As for "Prometheus" someone has to get the snacks and moderate all the medications to keep the panelists under control. I mean, I just relistened to Episode 3 commentary and there was some serious drinking in THAT movie, and just word "Prometheus" has the DiF members foaming at the mouth..
Yeah, I think THOR marks the end of my personal drunk-on-mic era. I wouldn't want to not be able to give PROMETHEUS the focused reaming it deserves.
I hated the movie, but if I had to defend it (other than how pretty it looks), I'd say 'since when is the Alien franchise supposed to be some high-brow meditation on the meaning of life, the universe and everything?
I think you're misunderstanding the objection. Just about everyone was down for a good old-fashioned thrill-and-chill without any kind of highbrow pretensions at all, but instead Scott and Lindelof decided to have the characters carry on about incoherent philosophies in between acts of blithering, unaccountable stupidity. The people who injected an inappropriate level gravitas into the franchise were the filmmakers, not the audience.
I know you're playing devil's advocate, but still.
I don't know Eddie's feelings on it, but I am definitely calling dibs on a seat during the PROMETHEUS comm.
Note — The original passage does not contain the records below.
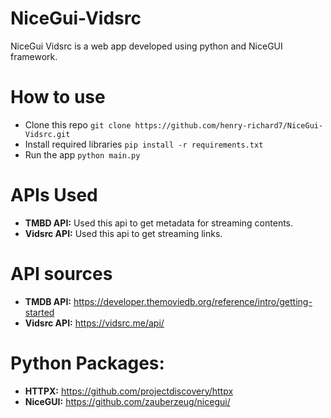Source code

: # NiceGui-Vidsrc

NiceGui Vidsrc is a web app developed using python and NiceGUI framework.

# How to use

- Clone this repo `git clone https://github.com/henry-richard7/NiceGui-Vidsrc.git`
- Install required libraries `pip install -r requirements.txt`
- Run the app `python main.py`

# APIs Used

- **TMBD API:** Used this api to get metadata for streaming contents.
- **Vidsrc API:** Used this api to get streaming links.

# API sources

- **TMDB API:** https://developer.themoviedb.org/reference/intro/getting-started
- **Vidsrc API:** https://vidsrc.me/api/

# Python Packages:

- **HTTPX:** https://github.com/projectdiscovery/httpx
- **NiceGUI:** https://github.com/zauberzeug/nicegui/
All sorts of new ones shall be torn.
The David Prometheus video was awful. Not only does it go out of its way to be creepy, but there is stuff in there that is downright actionable. "I can do things that your human employees would find distressing or unethical"?! Boom -- lawsuit, and probably a DOJ investigation.
/wants to talk about the bonus situation
I don't know where this came from but, agh, I hate PROMETHEUS so much.
Dorkman wrote:I did not put TEXAS CHAINSAW MASSACRE on my list because I thought it was boring as fuck. I want to say the remake was scarier but I'm weirdly not sure if I actually saw it or just imagined I did.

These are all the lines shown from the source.